Lately I have had this messy imbalance going on that has had some implications on my life. I have had to remind myself that I don’t really subscribe to that whole balanced life concept – my time is spent at any given time – where it is needed most at that point. When it starts to feel like I’m tipping over the edge I know I need to take stock if for no other reason to just catch my breath. But this last month I’ve felt almost swallowed by the lack of balance. It’s not so much about the physical race I’m running but the feeling that I’ve got no space in my head.
My workload at my actual work has increased and there have been some tricky client expectations to manage, some of which have left me a bit fragile and fractured. Juggling this during the day is one thing but doing it at home after work when I want to be watching Go Jetters with Charlie is another. (Go Jetters, by the way, is very educational.) Because we have a sense of humour we thought that during my busy work phase it would be a good idea to move Charlie from cot to bed. Here’s some parenting advice you didn’t ask for. Stock up on frozen dinners for the first week you do a bed transition because standing in the kitchen taking time to cook dinner when toddler goes from cot to bed is as hilarious as it is ambitious.
So anyway, it feels that for the last month or so I lost a bit of my mojo. I knew it wasn’t good when the poor cat came and sat on my lap. I just wanted a moment to sit in my own space, to get my thoughts in the right place and the cat sitting on my lap felt just felt like something else needing my attention. I resented the cat. I may have even sighed at her. Of course I then felt guilty about this so have been making it up to her ever since. Cats are surprisingly forgiving.
I’ve been a joy to live with this last month.
In the midst of my maddening month, the cot to bed debacle (that has now thankfully been put to bed) and my missing mojo, I experienced a road rage moment. It’s weird how something so irrelevant and trivial can be very thing to derail you.
Firstly, the road rage thing was my fault.
I forgot to give someone “the wave.” Shit.
I ALWAYS give “the wave”. I even made a smart arse comment on Facebook only recently about people not giving “the wave” and so I’d become one of them. I give the wave even when I’m not entirely sure I need to do the wave thing because I wouldn’t want someone to think I’m a non waver.
On this particular afternoon I had some serious shit to sort out at work and having just picked up Charlie we were heading home to MM who was for the first time in forever, at home, in bed, pretty bloody unwell. Whilst I was tossing my mind around the wreckage that was my day my cute and tiny backseat driver was telling me that stop signs are octagons. I made a mental note to thank MM for teaching my son this little pearler because I was pretty sure that they were hexagons and anyway, Charlie at this very moment decided to demand a banana. How we went from octagons to bananas in two seconds flat is only for the gods of toddlerhood to know, but he was beginning to flip his lid and I was beginning to feel like I was falling down a rabbit hole.
It was then that a driver let me in and I forgot to wave.
Sometimes you catch people at their worst and I’m pretty sure that’s what happen next. Her worse and mine. Charlie was losing his shit in the backseat and the driver who I so rudely ignored (sheesh, it’s not a crime lady) was losing her shit at me. Glory days.

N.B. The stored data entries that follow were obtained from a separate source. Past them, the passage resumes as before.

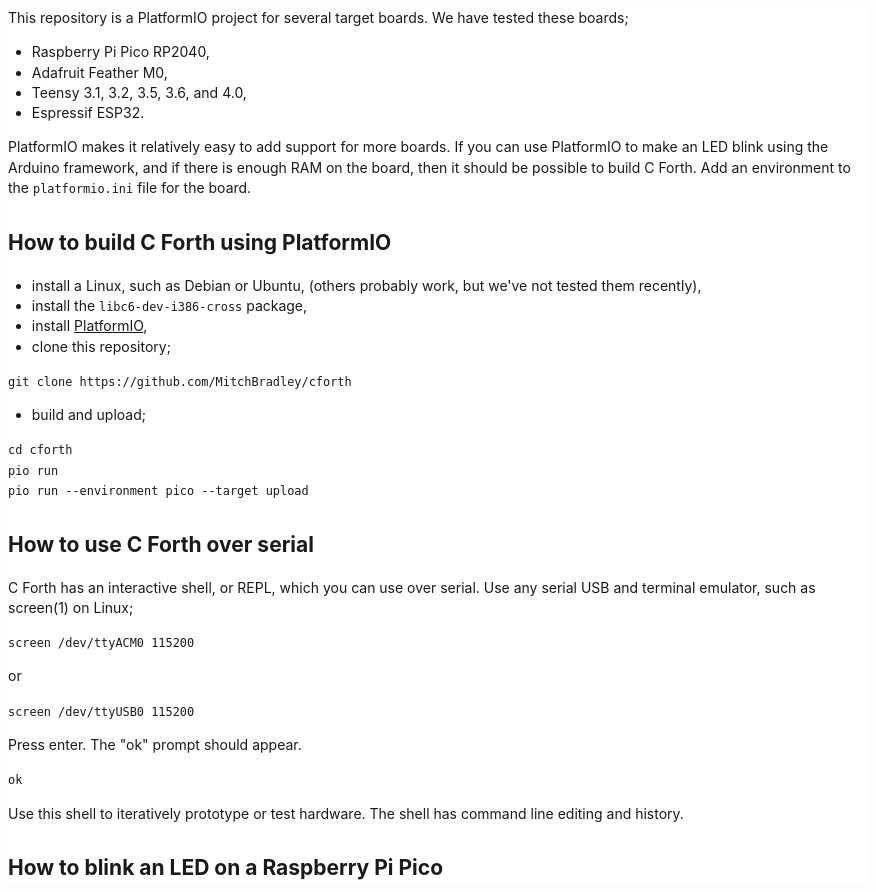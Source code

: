 This repository is a PlatformIO project for several target boards.  We have tested these boards;

* Raspberry Pi Pico RP2040,
* Adafruit Feather M0,
* Teensy 3.1, 3.2, 3.5, 3.6, and 4.0,
* Espressif ESP32.

PlatformIO makes it relatively easy to add support for more boards.  If you can use PlatformIO to make an LED blink using the Arduino framework, and if there is enough RAM on the board, then it should be possible to build C Forth.  Add an environment to the `platformio.ini` file for the board.

## How to build C Forth using PlatformIO

* install a Linux, such as Debian or Ubuntu, (others probably work,
  but we've not tested them recently),
* install the `libc6-dev-i386-cross` package,
* install [PlatformIO](https://platformio.org/),
* clone this repository;

```
git clone https://github.com/MitchBradley/cforth
```

* build and upload;

```
cd cforth
pio run
pio run --environment pico --target upload
```

## How to use C Forth over serial

C Forth has an interactive shell, or REPL, which you can use over serial.  Use any serial USB and terminal emulator, such as screen(1) on Linux;

```
screen /dev/ttyACM0 115200
```

or

```
screen /dev/ttyUSB0 115200
```


Press enter.  The "ok" prompt should appear.

```
ok 
```

Use this shell to iteratively prototype or test hardware.  The shell has command line editing and history.

## How to blink an LED on a Raspberry Pi Pico
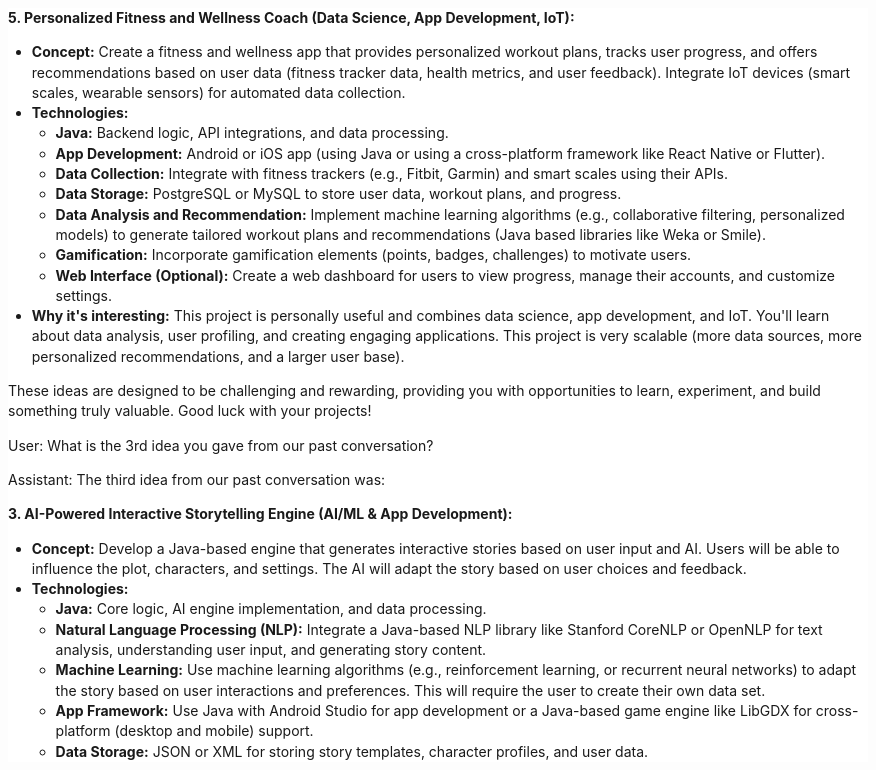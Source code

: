 **5.  Personalized Fitness and Wellness Coach (Data Science, App Development, IoT):**

*   **Concept:** Create a fitness and wellness app that provides personalized workout plans, tracks user progress, and offers recommendations based on user data (fitness tracker data, health metrics, and user feedback). Integrate IoT devices (smart scales, wearable sensors) for automated data collection.
*   **Technologies:**
    *   **Java:** Backend logic, API integrations, and data processing.
    *   **App Development:** Android or iOS app (using Java or using a cross-platform framework like React Native or Flutter).
    *   **Data Collection:** Integrate with fitness trackers (e.g., Fitbit, Garmin) and smart scales using their APIs.
    *   **Data Storage:** PostgreSQL or MySQL to store user data, workout plans, and progress.
    *   **Data Analysis and Recommendation:** Implement machine learning algorithms (e.g., collaborative filtering, personalized models) to generate tailored workout plans and recommendations (Java based libraries like Weka or Smile).
    *   **Gamification:** Incorporate gamification elements (points, badges, challenges) to motivate users.
    *   **Web Interface (Optional):** Create a web dashboard for users to view progress, manage their accounts, and customize settings.
*   **Why it's interesting:** This project is personally useful and combines data science, app development, and IoT. You'll learn about data analysis, user profiling, and creating engaging applications. This project is very scalable (more data sources, more personalized recommendations, and a larger user base).

These ideas are designed to be challenging and rewarding, providing you with opportunities to learn, experiment, and build something truly valuable. Good luck with your projects!


User: What is the 3rd idea you gave from our past conversation?

Assistant: The third idea from our past conversation was:

**3. AI-Powered Interactive Storytelling Engine (AI/ML & App Development):**

*   **Concept:** Develop a Java-based engine that generates interactive stories based on user input and AI. Users will be able to influence the plot, characters, and settings. The AI will adapt the story based on user choices and feedback.
*   **Technologies:**
    *   **Java:** Core logic, AI engine implementation, and data processing.
    *   **Natural Language Processing (NLP):** Integrate a Java-based NLP library like Stanford CoreNLP or OpenNLP for text analysis, understanding user input, and generating story content.
    *   **Machine Learning:** Use machine learning algorithms (e.g., reinforcement learning, or recurrent neural networks) to adapt the story based on user interactions and preferences. This will require the user to create their own data set.
    *   **App Framework:** Use Java with Android Studio for app development or a Java-based game engine like LibGDX for cross-platform (desktop and mobile) support.
    *   **Data Storage:** JSON or XML for storing story templates, character profiles, and user data.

I was really pissed off that she reacted the way she did, and I was as equally upset that I let it upset me. I felt my voice crack as I tried to apologise to her and I was suddenly feeling very bloody over it. Like seriously lady I didn’t hit your car on purpose, actually I didn’t even come close to hitting your car. I can only assume that her reaction was because she had her own stuff she was dealing with and I guess that’s my point. We are often told not to judge someone until you’ve walked a mile… everyone has their own battles…. you get the picture. It would be easy to just think this driver should just get over herself and that her reaction was wildly disproportionate to the crime, but instead of just being a cow, it’s possible that she’d just found out that her husband has been having an affair. Does that still make her a cow? Am I saying it’s okay to be rude if your husband is having an affair? I’d much rather a banana demanding toddler than an affair having husband. It’s not that I’m making excuses for her ranting but I think I’d much rather give the benefit of the doubt than believe we’ve all become so completely disconnected from society, so cranky pants and so exhausted by our own stuff that we are turning into mean cows.
So the lesson I took away from all of this (other than the fact stop signs are octagons and not hexagons) is that never shall I harrumph at the driver who doesn’t wave when I let them. Instead I shall send a silent prayer to the universe hoping that everything in their orbit is okay and that whatever it is that is distracting them is as minor as a workload I should be grateful of, some backseat driving and demands for snacks.
And finally, because I will always find the silver lining and the blue skies, against the backdrop of all that was going on came Offspring Season Six and suddenly Nina, my old friend, helped me find my mojo again.